Yesterday it was the governor and today from a owner of a Radio Station (I forget the call letters) but it's local station and has been a great asset in helping people.

These are still up on the Democracy Now site. These are well worth viewing.

Certain the major media missed again.

Oh, Beth. The more I read the more I realize how devastating this is for the state. I'm sure the little communities that comprise it will keep plugging along as always, but even so it's heartwrenching.

There was a small piece on the covered bridges in the New Yorker News Desk:

http://www.newyorker.com/online/blogs/newsdesk/2011/08/requiem-bartonsville-covered-bridge-vermont.html

The first commenter--the woman who took the video featured in the post--is wonderful.

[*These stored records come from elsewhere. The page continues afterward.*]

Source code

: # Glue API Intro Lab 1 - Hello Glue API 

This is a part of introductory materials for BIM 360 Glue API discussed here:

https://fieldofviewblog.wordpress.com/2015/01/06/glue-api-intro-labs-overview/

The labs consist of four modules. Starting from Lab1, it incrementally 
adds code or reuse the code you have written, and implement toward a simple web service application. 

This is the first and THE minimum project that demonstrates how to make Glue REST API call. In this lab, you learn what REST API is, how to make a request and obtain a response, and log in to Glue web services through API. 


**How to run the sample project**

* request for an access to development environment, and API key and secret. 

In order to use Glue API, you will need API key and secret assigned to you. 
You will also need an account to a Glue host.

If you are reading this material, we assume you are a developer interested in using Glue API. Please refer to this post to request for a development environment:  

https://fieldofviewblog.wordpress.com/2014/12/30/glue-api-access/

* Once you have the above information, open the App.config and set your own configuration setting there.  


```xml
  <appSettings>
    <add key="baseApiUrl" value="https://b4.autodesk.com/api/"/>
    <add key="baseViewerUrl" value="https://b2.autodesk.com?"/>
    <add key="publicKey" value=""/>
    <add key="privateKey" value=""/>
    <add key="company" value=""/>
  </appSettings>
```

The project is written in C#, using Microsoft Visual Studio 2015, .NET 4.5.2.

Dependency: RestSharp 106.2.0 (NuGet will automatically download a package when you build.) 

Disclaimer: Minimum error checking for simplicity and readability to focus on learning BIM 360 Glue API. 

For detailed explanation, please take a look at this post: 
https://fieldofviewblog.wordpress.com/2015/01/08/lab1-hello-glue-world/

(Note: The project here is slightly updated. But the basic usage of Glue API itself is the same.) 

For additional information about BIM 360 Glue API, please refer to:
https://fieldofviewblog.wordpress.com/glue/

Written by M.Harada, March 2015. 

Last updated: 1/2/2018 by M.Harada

Beth, I am so glad you are safe, and in a dry place. That's scary about Vermant. Thanks for sharing the videos and notes. Here, in Germany, Irene was top news from Friday to Sunday, with the main focus on New York - probably also because lots of international news people live and work there, and are right there for reports. So it was basically same coverage on the different channels, and then it dropped from the headlines.

Real devastation here. Such turbulence everywhere. What unquiet times!

Yes, it was a mess. Posted some pictures of what a 70 or 80 foot Kentucky Coffee tree did to us and our neighbor, but it is more sad what has happened to historic icons and villages here and in New England. Losing those covered bridges!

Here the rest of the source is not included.